Extend the new "pipe" protocol to GroupBy objects to allow for piping of a wider class of functions. Currently, one can only create pipes that chain together objects inheriting from NDFrame. But the concept of piping is general and could be extended to other pandas objects, specifically anything inheriting from GroupBy.

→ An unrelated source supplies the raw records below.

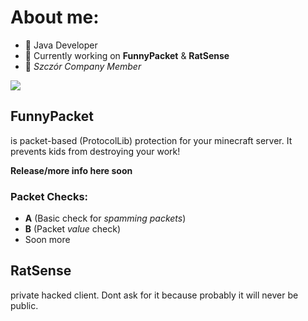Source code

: # About me:

- 💬 Java Developer
- 🤔 Currently working on **FunnyPacket** & **RatSense**
- 🐀 *Szczór Company Member*

[![](https://github-readme-stats.vercel.app/api?username=Airplejn)](https://github.com/anuraghazra/github-readme-stats)

## FunnyPacket

is packet-based (ProtocolLib) protection for your minecraft server.
It prevents kids from destroying your work!

**Release/more info here soon**

### Packet Checks:

- **A** (Basic check for *spamming packets*)
- **B** (Packet *value* check)
- Soon more

## RatSense

private hacked client.
Dont ask for it because probably it will never be public.
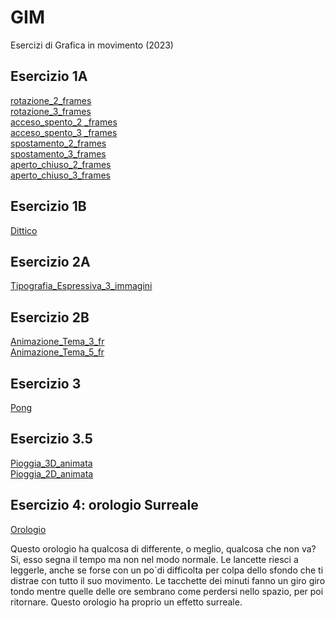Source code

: # GIM
Esercizi di Grafica in movimento (2023)

## Esercizio 1A

[rotazione_2_frames](https://anastasiawiesendanger.github.io/GIM/Esercizio_1A/rotazione_2.html)  
[rotazione_3_frames](https://anastasiawiesendanger.github.io/GIM/Esercizio_1A/rotazione_3.html)  
[acceso_spento_2 _frames](https://anastasiawiesendanger.github.io/GIM/Esercizio_1A/acceso_spento_2.html)  
[acceso_spento_3 _frames](https://anastasiawiesendanger.github.io/GIM/Esercizio_1A/acceso_spento_3.html)  
[spostamento_2_frames](https://anastasiawiesendanger.github.io/GIM/Esercizio_1A/spostamento_2.html)  
[spostamento_3_frames](https://anastasiawiesendanger.github.io/GIM/Esercizio_1A/spostamento_3.html)  
[aperto_chiuso_2_frames](https://anastasiawiesendanger.github.io/GIM/Esercizio_1A/aperto_chiuso_2.html)  
[aperto_chiuso_3_frames](https://anastasiawiesendanger.github.io/GIM/Esercizio_1A/aperto_chiuso_3.html) 

## Esercizio 1B

[Dittico](https://anastasiawiesendanger.github.io/GIM/Esercizio_1B/Dittico.html)  

## Esercizio 2A

[Tipografia_Espressiva_3_immagini](https://anastasiawiesendanger.github.io/GIM/Esercizio_2A/Tipografia_Espressiva_3_im.html)  

## Esercizio 2B

[Animazione_Tema_3_fr](https://anastasiawiesendanger.github.io/GIM/Esercizio_2B/Tema_animato_3_fr.html)   
[Animazione_Tema_5_fr](https://anastasiawiesendanger.github.io/GIM/Esercizio_2B/Tema_animato_5_fr.html)

## Esercizio 3

[Pong](https://anastasiawiesendanger.github.io/GIM/Esercizio_3/Pong.html)  

## Esercizio 3.5

[Pioggia_3D_animata](https://anastasiawiesendanger.github.io/GIM/Esercizio_3.5/3D/Pioggia_3D.html)  
[Pioggia_2D_animata](https://anastasiawiesendanger.github.io/GIM/Esercizio_3.5/2D/Pioggia_2D.html) 

## Esercizio 4: orologio Surreale  

[Orologio](https://anastasiawiesendanger.github.io/GIM/Esercizio_4/orologio.html)

Questo orologio ha qualcosa di differente, o meglio, qualcosa che non va? Si, esso segna il tempo ma non nel modo normale. Le lancette riesci a leggerle, anche se forse con un po`di difficolta per colpa dello sfondo che ti distrae con tutto il suo movimento. Le tacchette dei minuti fanno un giro giro tondo mentre quelle delle ore sembrano come perdersi nello spazio, per poi ritornare. Questo orologio ha proprio un effetto surreale. 

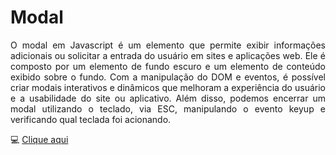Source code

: # Modal
<div align="justify">
<p>
O modal em Javascript é um elemento que permite exibir informações adicionais ou solicitar a entrada do usuário em sites e aplicações web. Ele é composto por um elemento de fundo escuro e um elemento de conteúdo exibido sobre o fundo. Com a manipulação do DOM e eventos, é possível criar modais interativos e dinâmicos que melhoram a experiência do usuário e a usabilidade do site ou aplicativo. Além disso, podemos encerrar um modal utilizando o teclado, via ESC, manipulando o evento keyup e verificando qual teclada foi acionando.
</p>
💻 <a href="https://hochiminh1996.github.io/modal/modal/">Clique aqui</a>
</div>


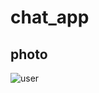 # chat_app

## photo
![user](https://github.com/user-attachments/assets/01b097e7-01e1-4919-beab-ffad6a97840d)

The use case is to write pipe that allow one to freely transform back-and-forth between NDFrames and GroupBy objects. Example:

df = DataFrame({A: [...], B: [...]})

def f(dfgb):
    return dfgb['B'].value_counts()

def g(srs):
    return srs * 2

grouped = df.groupby('A')

grouped.pipe(f).pipe(g)

Note that these transformations are transformations are

There are a few ways to implement this. A simple way is to break out the core functionality of "pipe" into a pure function and then to call that function in any method implementation of pipe. Another way is to think of piping as a mix-in trait, put it as a method in a base class, and then mix that base class into any class that wants to implement pipe-ability. I have no strong preference between these options, and I'm open to other implementations that may be more inline with Pandas' design goals or the long-term vision of the "pipe" concept.

A strawman implementation of the first implementation suggestion can be found here:
master...ghl3:groupby-pipe

CC
@TomAugspurger
@shoyer